You are on page 1of 1

1. What causes Capital Flight to happen?

It is movement of large sums of money from one country to another to escape political
or economic turmoil or to seek higher rates of return.
When capital flows rapidly out of a country, usually because something happens which
causes investors suddenly to lose confidence in its economy (strictly speaking, the
problem is not so much the money leaving , but rather than investors in general
suddenly lower their valuation of all the assets of the country).
This is particularly worrying when the flight capital belongs to the country's own
citizens.
This is often associated with a sharp fall in the exchange rate of the abandoned
country's currency.

2. Do you think it is better for the government to have more FDI (Foreign Direct
Investment) than FPI (Foreign Portfolio Investment)?

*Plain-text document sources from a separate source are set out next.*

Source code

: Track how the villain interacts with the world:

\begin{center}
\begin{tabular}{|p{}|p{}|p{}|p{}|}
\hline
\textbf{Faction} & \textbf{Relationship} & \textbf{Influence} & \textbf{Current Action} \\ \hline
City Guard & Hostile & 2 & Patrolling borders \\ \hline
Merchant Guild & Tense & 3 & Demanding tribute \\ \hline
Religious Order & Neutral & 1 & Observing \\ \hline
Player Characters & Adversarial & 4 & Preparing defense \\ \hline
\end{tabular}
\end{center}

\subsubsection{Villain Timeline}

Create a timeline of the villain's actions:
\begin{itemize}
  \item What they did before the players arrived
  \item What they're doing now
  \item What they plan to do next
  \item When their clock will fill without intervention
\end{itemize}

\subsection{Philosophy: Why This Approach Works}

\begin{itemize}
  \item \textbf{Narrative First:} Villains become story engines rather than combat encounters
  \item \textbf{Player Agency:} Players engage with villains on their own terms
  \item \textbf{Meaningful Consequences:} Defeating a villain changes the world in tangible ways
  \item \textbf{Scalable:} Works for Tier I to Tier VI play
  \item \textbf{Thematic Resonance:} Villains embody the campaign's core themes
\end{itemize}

Yes, according to my better government has more FDI ( Foreign direct investment),
Because of the specter of capital flight, most nations prefer foreign direct investment
(FDI) rather than foreign portfolio investment (FPI). After all, FDI involves long-term
investments in factories and enterprises in a country, and can be exceedingly difficult to
liquidate at short notice. On the other hand, portfolio investments can be liquidated and
the proceeds repatriated in a matter of minutes, leading to this capital source often
being regarded as “hot money.”

Capital flight can also be instigated by resident investors fearful of government policies
that will bring down the economy. For example, they might begin investing in foreign
markets, if a populist leader with well-worn rhetoric about protectionism is elected, or
if the local currency is in danger of being devalued abruptly. Unlike the previous case, in
which foreign capital finds its way back when the economy opens up again, this type of
flight may result in capital remaining abroad for prolonged stretches. Outflows of the
Chinese yuan, when the government devalued its currency, occurred several times after
2015.In a low-interest rate environment, “carry trades” – which involve borrowing in
low-interest rate currencies and investing in potentially higher-return assets such as
emerging market equities and junk bonds – can also trigger capital flight. This would
occur if interest rates look like they may head higher, which causes speculators to
engage in large-scale selling of emerging market and other speculative assets, as was
seen in the late spring of 2013.

During periods of market volatility, it is not uncommon to see the expressions capital
flight and flight to quality used interchangeably. Whereas capital flight might best
represent the outright withdrawal of capital, flight to quality usually speaks to investors
shifting from higher yielding risky assets to more secure and less risky alternatives.